This opinion is confined to matters of Italian law only.

This opinion is addressed to the Issuers solely for use in connection with the issue of the Exchange Notes.

This opinion may be relied on by Reed Smith LLP in connection with its opinion filed as Exhibit 5.1 to the Form S-4 dated 30 September 2013 prepared by the Issuers in connection with the Exchange Notes (the “Registration Statement”).

This opinion is rendered to you in connection with the filing of the Registration Statement in accordance with the requirements of Item 601(b)(5) of Regulation S-K under the Securities Act of 1933, as amended. This opinion is limited to the matters expressly stated herein and is provided solely for purposes of complying with the requirements of the Securities Act, and no opinions may be inferred or implied beyond the matters expressly stated herein.

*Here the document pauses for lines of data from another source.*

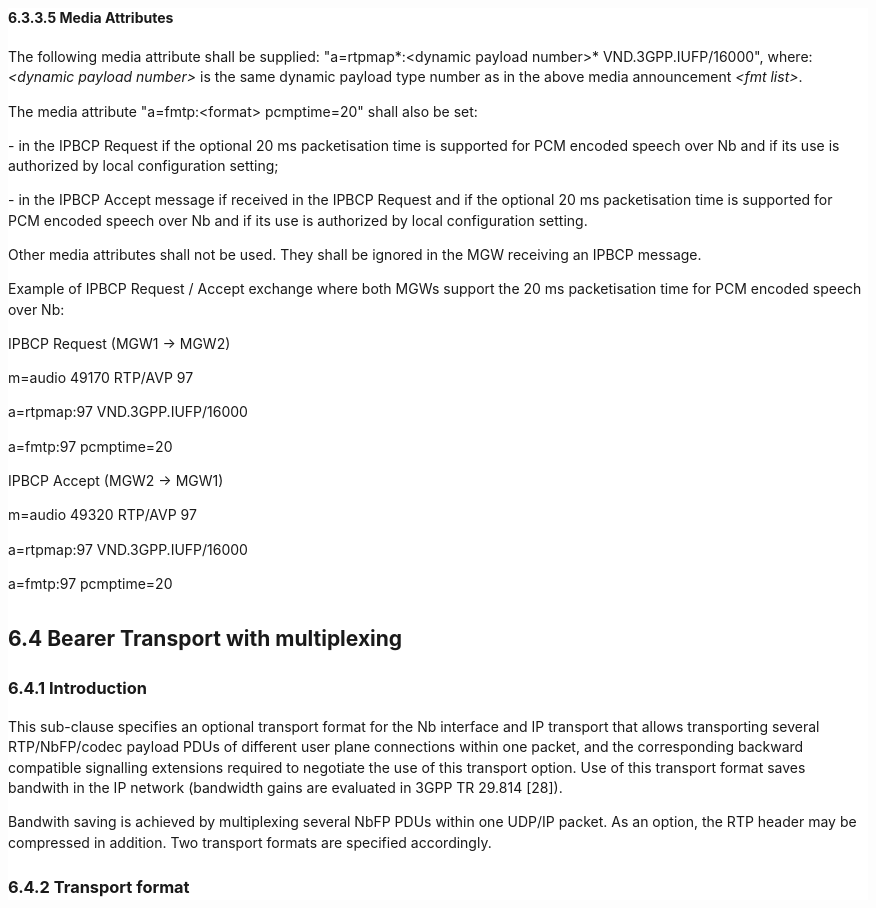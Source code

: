 #### 6.3.3.5 Media Attributes

The following media attribute shall be supplied: \"a=rtpmap*:\<dynamic
payload number\>* VND.3GPP.IUFP/16000\", where:*\<dynamic payload
number\>* is the same dynamic payload type number as in the above media
announcement *\<fmt list\>*.

The media attribute \"a=fmtp:\<format\> pcmptime=20\" shall also be set:

\- in the IPBCP Request if the optional 20 ms packetisation time is
supported for PCM encoded speech over Nb and if its use is authorized by
local configuration setting;

\- in the IPBCP Accept message if received in the IPBCP Request and if
the optional 20 ms packetisation time is supported for PCM encoded
speech over Nb and if its use is authorized by local configuration
setting.

Other media attributes shall not be used. They shall be ignored in the
MGW receiving an IPBCP message.

Example of IPBCP Request / Accept exchange where both MGWs support the
20 ms packetisation time for PCM encoded speech over Nb:

IPBCP Request (MGW1 -\> MGW2)

m=audio 49170 RTP/AVP 97

a=rtpmap:97 VND.3GPP.IUFP/16000

a=fmtp:97 pcmptime=20

IPBCP Accept (MGW2 -\> MGW1)

m=audio 49320 RTP/AVP 97

a=rtpmap:97 VND.3GPP.IUFP/16000

a=fmtp:97 pcmptime=20

6.4 Bearer Transport with multiplexing 
--------------------------------------

### 6.4.1 Introduction

This sub-clause specifies an optional transport format for the Nb
interface and IP transport that allows transporting several
RTP/NbFP/codec payload PDUs of different user plane connections within
one packet, and the corresponding backward compatible signalling
extensions required to negotiate the use of this transport option. Use
of this transport format saves bandwith in the IP network (bandwidth
gains are evaluated in 3GPP TR 29.814 \[28\]).

Bandwith saving is achieved by multiplexing several NbFP PDUs within one
UDP/IP packet. As an option, the RTP header may be compressed in
addition. Two transport formats are specified accordingly.

### 6.4.2 Transport format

We consent to the filing of this opinion with the United States Securities and Exchange Commission as Exhibit 5.12 to the Registration Statement. We also consent to the reference of our firm under the caption “Legal Matters” in the Registration Statement. In giving this consent, we do not thereby admit that we are in the category of persons whose consent is required under Section 7 and Section 11 of the Securities Act or the rules and regulations of the United States Securities and Exchange Commission promulgated thereunder.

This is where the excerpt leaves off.